Updated 10/31/22: Coincidently, Rolling Stone published a list of the top 50 Goth songs of all time today (10/31) and listed this specific performance as #4. The list included two other songs connected to Bowie, a cover of “Heroes” by a band called Parálisis Permanente came in at #42, while “Bela Lugosi’s Dead” by Bauhaus came in at #1. That song was playing in a scene from The Hunger in which Bowie appears as a vampire at a nightclub. Several of the bands on the list have Bowie connections, and the intro explained, “ The first batallion of dark 1970s post-punk bands fed off the energy of Bowie’s Ziggy Stardust character, an androgynous creature who didn’t quite seem human. The allure of Ziggy, mixed with the magnetism of Dracula (namely Christopher Lee, Udo Keir, and of course, Bela Lugosi) helped to assemble the essential iconography of the subculture– at once dreadful and oozing with sex appeal.”
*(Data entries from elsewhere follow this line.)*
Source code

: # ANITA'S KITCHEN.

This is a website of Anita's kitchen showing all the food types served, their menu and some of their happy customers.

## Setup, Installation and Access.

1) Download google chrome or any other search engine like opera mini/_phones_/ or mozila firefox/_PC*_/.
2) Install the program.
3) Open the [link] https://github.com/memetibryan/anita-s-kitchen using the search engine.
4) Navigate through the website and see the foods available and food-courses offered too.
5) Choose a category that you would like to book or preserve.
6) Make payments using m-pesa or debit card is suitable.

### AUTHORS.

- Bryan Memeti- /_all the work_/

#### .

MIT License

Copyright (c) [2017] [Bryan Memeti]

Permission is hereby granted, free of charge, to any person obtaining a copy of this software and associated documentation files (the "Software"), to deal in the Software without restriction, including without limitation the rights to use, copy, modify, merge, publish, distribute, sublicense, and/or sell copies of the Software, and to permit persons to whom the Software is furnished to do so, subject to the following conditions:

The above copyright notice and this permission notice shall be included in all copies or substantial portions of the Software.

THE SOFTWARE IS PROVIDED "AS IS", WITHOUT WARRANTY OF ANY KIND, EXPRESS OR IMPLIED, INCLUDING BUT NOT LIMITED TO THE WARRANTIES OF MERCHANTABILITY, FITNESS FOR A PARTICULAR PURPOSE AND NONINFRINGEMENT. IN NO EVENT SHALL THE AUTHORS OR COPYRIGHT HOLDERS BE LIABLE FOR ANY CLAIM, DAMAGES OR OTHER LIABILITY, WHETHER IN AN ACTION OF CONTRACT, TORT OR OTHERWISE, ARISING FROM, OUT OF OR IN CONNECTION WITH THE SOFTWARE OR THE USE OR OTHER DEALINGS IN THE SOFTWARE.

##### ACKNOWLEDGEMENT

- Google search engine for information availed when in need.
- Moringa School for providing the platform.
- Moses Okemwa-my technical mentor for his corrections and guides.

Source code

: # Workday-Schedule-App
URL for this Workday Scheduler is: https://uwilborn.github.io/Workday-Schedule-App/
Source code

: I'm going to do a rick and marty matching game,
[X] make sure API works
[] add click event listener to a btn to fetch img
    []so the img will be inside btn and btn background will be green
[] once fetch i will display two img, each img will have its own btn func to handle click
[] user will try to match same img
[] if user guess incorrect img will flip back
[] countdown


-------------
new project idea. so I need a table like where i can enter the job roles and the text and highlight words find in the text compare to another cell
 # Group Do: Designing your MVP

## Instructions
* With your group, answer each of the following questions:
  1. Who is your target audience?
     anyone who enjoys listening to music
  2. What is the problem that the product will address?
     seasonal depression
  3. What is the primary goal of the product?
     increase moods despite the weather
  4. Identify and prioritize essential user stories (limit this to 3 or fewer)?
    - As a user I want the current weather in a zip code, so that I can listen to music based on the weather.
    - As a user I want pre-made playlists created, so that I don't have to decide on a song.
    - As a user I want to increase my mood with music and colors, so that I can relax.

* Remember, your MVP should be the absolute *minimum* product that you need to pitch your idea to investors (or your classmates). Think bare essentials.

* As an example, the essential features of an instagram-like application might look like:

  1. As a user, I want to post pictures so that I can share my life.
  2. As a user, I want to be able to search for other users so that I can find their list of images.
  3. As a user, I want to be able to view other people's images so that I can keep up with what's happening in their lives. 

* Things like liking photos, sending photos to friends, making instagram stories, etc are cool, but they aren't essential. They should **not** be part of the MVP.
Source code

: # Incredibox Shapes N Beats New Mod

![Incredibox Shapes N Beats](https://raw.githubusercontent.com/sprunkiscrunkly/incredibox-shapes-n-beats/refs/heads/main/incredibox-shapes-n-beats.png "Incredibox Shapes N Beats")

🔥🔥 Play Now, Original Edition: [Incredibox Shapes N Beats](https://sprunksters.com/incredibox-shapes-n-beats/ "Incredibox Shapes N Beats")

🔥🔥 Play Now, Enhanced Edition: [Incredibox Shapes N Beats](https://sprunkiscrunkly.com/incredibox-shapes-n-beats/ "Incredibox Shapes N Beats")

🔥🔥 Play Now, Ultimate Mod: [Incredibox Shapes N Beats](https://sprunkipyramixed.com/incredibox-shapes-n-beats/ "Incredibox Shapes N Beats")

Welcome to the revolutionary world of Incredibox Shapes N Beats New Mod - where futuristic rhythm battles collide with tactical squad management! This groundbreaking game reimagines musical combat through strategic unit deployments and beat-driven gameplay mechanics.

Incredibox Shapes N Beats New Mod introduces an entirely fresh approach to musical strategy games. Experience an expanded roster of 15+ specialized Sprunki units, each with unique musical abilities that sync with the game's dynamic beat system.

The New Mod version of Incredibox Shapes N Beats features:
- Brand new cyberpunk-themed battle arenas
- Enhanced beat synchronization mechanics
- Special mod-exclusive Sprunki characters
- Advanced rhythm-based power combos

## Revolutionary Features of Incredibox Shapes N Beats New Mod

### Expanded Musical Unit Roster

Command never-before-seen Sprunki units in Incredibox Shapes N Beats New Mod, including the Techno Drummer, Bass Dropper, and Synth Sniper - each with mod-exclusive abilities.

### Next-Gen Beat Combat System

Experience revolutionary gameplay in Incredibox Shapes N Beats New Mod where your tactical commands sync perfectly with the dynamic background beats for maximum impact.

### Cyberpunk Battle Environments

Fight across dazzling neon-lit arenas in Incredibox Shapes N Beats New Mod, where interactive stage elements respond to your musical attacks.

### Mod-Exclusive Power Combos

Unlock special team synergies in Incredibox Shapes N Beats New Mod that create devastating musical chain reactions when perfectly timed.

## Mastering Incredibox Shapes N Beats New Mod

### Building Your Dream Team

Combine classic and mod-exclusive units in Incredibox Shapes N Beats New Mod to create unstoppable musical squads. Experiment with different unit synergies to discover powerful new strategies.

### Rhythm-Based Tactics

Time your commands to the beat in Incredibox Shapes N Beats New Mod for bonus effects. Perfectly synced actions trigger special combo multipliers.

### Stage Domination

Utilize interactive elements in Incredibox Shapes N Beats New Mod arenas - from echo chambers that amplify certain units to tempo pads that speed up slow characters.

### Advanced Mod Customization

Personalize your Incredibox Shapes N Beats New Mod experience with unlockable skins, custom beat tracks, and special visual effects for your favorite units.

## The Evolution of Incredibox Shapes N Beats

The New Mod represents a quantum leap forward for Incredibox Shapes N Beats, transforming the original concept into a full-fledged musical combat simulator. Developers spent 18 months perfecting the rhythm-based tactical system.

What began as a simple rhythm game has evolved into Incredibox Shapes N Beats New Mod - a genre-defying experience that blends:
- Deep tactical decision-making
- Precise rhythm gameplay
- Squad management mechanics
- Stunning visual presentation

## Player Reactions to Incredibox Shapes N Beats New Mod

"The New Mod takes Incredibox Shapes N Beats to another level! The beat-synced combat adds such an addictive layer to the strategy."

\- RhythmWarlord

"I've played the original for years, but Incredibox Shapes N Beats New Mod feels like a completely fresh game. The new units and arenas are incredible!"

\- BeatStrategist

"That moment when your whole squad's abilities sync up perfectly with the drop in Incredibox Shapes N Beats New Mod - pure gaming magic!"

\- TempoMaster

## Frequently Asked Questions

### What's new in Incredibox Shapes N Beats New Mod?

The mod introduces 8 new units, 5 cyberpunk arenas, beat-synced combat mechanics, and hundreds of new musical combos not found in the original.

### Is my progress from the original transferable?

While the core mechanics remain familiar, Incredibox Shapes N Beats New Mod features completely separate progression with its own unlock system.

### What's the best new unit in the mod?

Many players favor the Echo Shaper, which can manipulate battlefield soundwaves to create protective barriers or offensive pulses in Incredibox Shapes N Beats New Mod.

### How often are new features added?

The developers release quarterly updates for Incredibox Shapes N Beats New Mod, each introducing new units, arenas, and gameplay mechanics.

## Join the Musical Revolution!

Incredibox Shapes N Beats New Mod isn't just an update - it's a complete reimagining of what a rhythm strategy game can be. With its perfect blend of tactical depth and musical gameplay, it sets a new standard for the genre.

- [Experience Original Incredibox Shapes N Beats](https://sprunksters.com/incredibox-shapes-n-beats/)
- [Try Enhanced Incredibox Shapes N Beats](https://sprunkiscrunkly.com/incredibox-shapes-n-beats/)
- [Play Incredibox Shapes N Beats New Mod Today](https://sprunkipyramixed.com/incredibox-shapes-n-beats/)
Here’s what Rolling Stone said about this performance of “Starman”:
“Goth would not exist without David Bowie — and if goth somehow did exist sans Bowie, it’d be quite dull. It was Bowie who instantaneously changed the lives of goth’s progenitors with this July 6th, 1972, Top of the Pops broadcast of ‘Starman’ from The Rise and Fall of Ziggy Stardust and the Spiders from Mars. The whole goth gang — including Siouxsie Sioux, Robert Smith, Daniel Ash, and David J of Bauhaus — witnessed Bowie, the androgynous alien in his gold-accented jumpsuit and burgundy hair, performing those three minutes of transformative bliss. David J wrote about that moment in his book, Who Killed Mister Moonlight: ‘Bowie’s visitation was a startling explosion of colour and excitement — a galvanizing shock of beauty.’ Ten years later, Bauhaus found chart success with their cover of ‘Ziggy Stardust.’”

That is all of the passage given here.